Image-Based Zone Analysis Module for DCRM Curves

This module analyzes zones directly from the annotated image with segmentation lines,
providing visual analysis of each zone based on the actual image content.
"""

import cv2
import numpy as np
from typing import Dict, List, Tuple, Any
import pandas as pd


class ImageZoneAnalyzer:
    """Analyzes zones directly from the segmented image."""
    
    def __init__(self, image: np.ndarray, zones_data: Dict[str, Any], 
                 bounds: Tuple[int, int], total_duration: float):
        """
        Initialize the image-based zone analyzer.
        
        Args:
            image: Original image (BGR format)
            zones_data: Dictionary containing zone segmentation information
            bounds: (start_x, end_x) boundaries of the graph
            total_duration: Total duration in milliseconds
        """
        self.image = image
        self.zones_data = zones_data
        self.bounds = bounds
        self.total_duration = total_duration
        self.analysis_results = {}
        
        # Extract graph region
        sx, ex = bounds
        self.graph_width = ex - sx
        self.graph_image = image[:, sx:ex]
        
    def analyze_all_zones(self) -> Dict[str, Any]:
        """
        Analyze all zones based on image content.
        
        Returns:
            Dictionary containing analysis results for each zone
        """
        if 'zones' not in self.zones_data:
            return {'error': 'No zone data available'}
        
        zones = self.zones_data['zones']
        
        # Analyze each zone
        for zone_name, zone_info in zones.items():
            zone_image = self._extract_zone_image(zone_info)
            
            if zone_image is not None and zone_image.shape[1] > 0:
                analysis = self._analyze_zone_image(zone_name, zone_image, zone_info)
                self.analysis_results[zone_name] = analysis
        
        # Generate overall health assessment
        overall_health = self._calculate_overall_health()
        self.analysis_results['overall_health'] = overall_health
        
        return self.analysis_results
    
    def _extract_zone_image(self, zone_info: Dict) -> np.ndarray:
        """Extract image region for a specific zone."""
        start_ms = zone_info.get('start_ms', 0)
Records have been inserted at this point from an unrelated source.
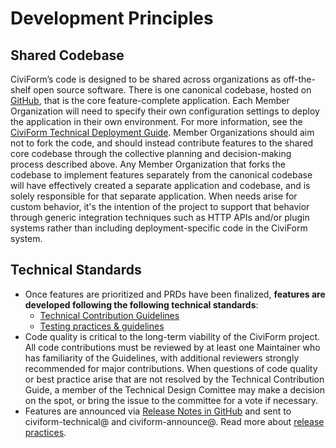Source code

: # Development Principles

## Shared Codebase
CiviForm’s code is designed to be shared across organizations as off-the-shelf open source software. There is one canonical codebase, hosted on [GitHub](https://github.com/civiform/civiform), that is the core feature-complete application. Each Member Organization will need to specify their own configuration settings to deploy the application in their own environment. For more information, see the [CiviForm Technical Deployment Guide](../../it-manual/sre-playbook). Member Organizations should aim not to fork the code, and should instead contribute features to the shared core codebase through the collective planning and decision-making process described above. Any Member Organization that forks the codebase to implement features separately from the canonical codebase will have effectively created a separate application and codebase, and is solely responsible for that separate application.  When needs arise for custom behavior, it's the intention of the project to support that behavior through generic integration techniques such as HTTP APIs and/or plugin systems rather than including deployment-specific code in the CiviForm system.

## Technical Standards
* Once features are prioritized and PRDs have been finalized, **features are developed following the following technical standards**:
    * [Technical Contribution Guidelines](https://github.com/civiform/civiform/wiki/Technical-contribution-guide)
    * [Testing practices & guidelines](https://github.com/civiform/civiform/wiki/Testing)
* Code quality is critical to the long-term viability of the CiviForm project. All code contributions must be reviewed by at least one Maintainer who has familiarity of the Guidelines, with additional reviewers strongly recommended for major contributions.
When questions of code quality or best practice arise that are not resolved by the Technical Contribution Guide, a member of the Technical Design Comittee may make a decision on the spot, or bring the issue to the committee for a vote if necessary.
* Features are announced via [Release Notes in GitHub](https://github.com/civiform/civiform/releases) and sent to civiform-technical@ and civiform-announce@. Read more about [release practices](../../it-manual/sre-playbook/upgrading-to-a-new-release.md).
        end_ms = zone_info.get('end_ms', 0)
        
        # Convert time to pixel coordinates
        start_x = int((start_ms / self.total_duration) * self.graph_width)
        end_x = int((end_ms / self.total_duration) * self.graph_width)
        
        # Ensure valid bounds
        start_x = max(0, min(start_x, self.graph_width - 1))
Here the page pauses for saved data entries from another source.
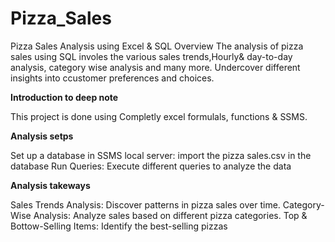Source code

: # Pizza_Sales
Pizza Sales Analysis using Excel & SQL
Overview
The analysis of pizza sales using SQL involes the various sales trends,Hourly& day-to-day analysis, category wise analysis and many more. Undercover different insights into ccustomer preferences and choices.

**Introduction to deep note**

This project is done using Completly excel formulals, functions & SSMS.

**Analysis setps**

Set up a database in SSMS local server: import the pizza sales.csv in the database 
Run Queries: Execute different queries to analyze the data

**Analysis takeways**

Sales Trends Analysis: Discover patterns in pizza sales over time.
Category-Wise Analysis: Analyze sales based on different pizza categories.
Top & Bottow-Selling Items: Identify the best-selling pizzas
        end_x = max(start_x + 1, min(end_x, self.graph_width))
        
        return self.graph_image[:, start_x:end_x]
    
    def _analyze_zone_image(self, zone_name: str, zone_image: np.ndarray,
                           zone_info: Dict) -> Dict[str, Any]:
        """
        Analyze a zone based on its image content.
        
        Args:
            zone_name: Name of the zone
            zone_image: Image region for this zone
            zone_info: Zone metadata
            
        Returns:
            Dictionary with zone analysis results
        """
        analysis = {
            'zone_name': zone_name,
            'duration_ms': zone_info.get('end_ms', 0) - zone_info.get('start_ms', 0),
            'health_status': 'Unknown',
            'health_score': 0.0,
            'issues': [],
            'metrics': {}
        }
        
        # Extract color channels for each curve
        red_mask = self._extract_color_mask(zone_image, 'red')
        green_mask = self._extract_color_mask(zone_image, 'green')
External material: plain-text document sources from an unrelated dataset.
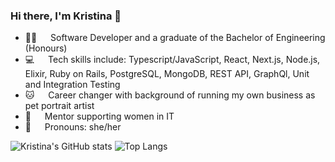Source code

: ### Hi there, I'm Kristina 🖖

- 👩‍💻   Software Developer and a graduate of the Bachelor of Engineering (Honours)
- 💻   Tech skills include: Typescript/JavaScript, React, Next.js, Node.js, Elixir, Ruby on Rails, PostgreSQL, MongoDB, REST API, GraphQl, Unit and Integration Testing
- 🐱   Career changer with background of running my own business as pet portrait artist 
- 🐾   Mentor supporting women in IT
- 🎀   Pronouns: she/her

![Kristina's GitHub stats](https://github-readme-stats.vercel.app/api?username=kristinabrueva&show_icons=true&theme=jolly&count_private=true&hide=contribs)
![Top Langs](https://github-readme-stats.vercel.app/api/top-langs/?username=kristinabrueva&layout=compact&theme=jolly)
        blue_mask = self._extract_color_mask(zone_image, 'blue')
        
        # Analyze based on zone type
        if 'zone_1' in zone_name:
            analysis.update(self._analyze_zone_1_image(zone_image, red_mask, green_mask, blue_mask))
        elif 'zone_2' in zone_name:
            analysis.update(self._analyze_zone_2_image(zone_image, red_mask, green_mask, blue_mask))
        elif 'zone_3' in zone_name:
            analysis.update(self._analyze_zone_3_image(zone_image, red_mask, green_mask, blue_mask))
        elif 'zone_4' in zone_name:
            analysis.update(self._analyze_zone_4_image(zone_image, red_mask, green_mask, blue_mask))
        elif 'zone_5' in zone_name:
            analysis.update(self._analyze_zone_5_image(zone_image, red_mask, green_mask, blue_mask))
        
        return analysis
    
    def _extract_color_mask(self, image: np.ndarray, color: str) -> np.ndarray:
        """Extract mask for a specific color curve."""
        hsv = cv2.cvtColor(image, cv2.COLOR_BGR2HSV)
        
        if color == 'red':
            lower1 = np.array([0, 50, 50])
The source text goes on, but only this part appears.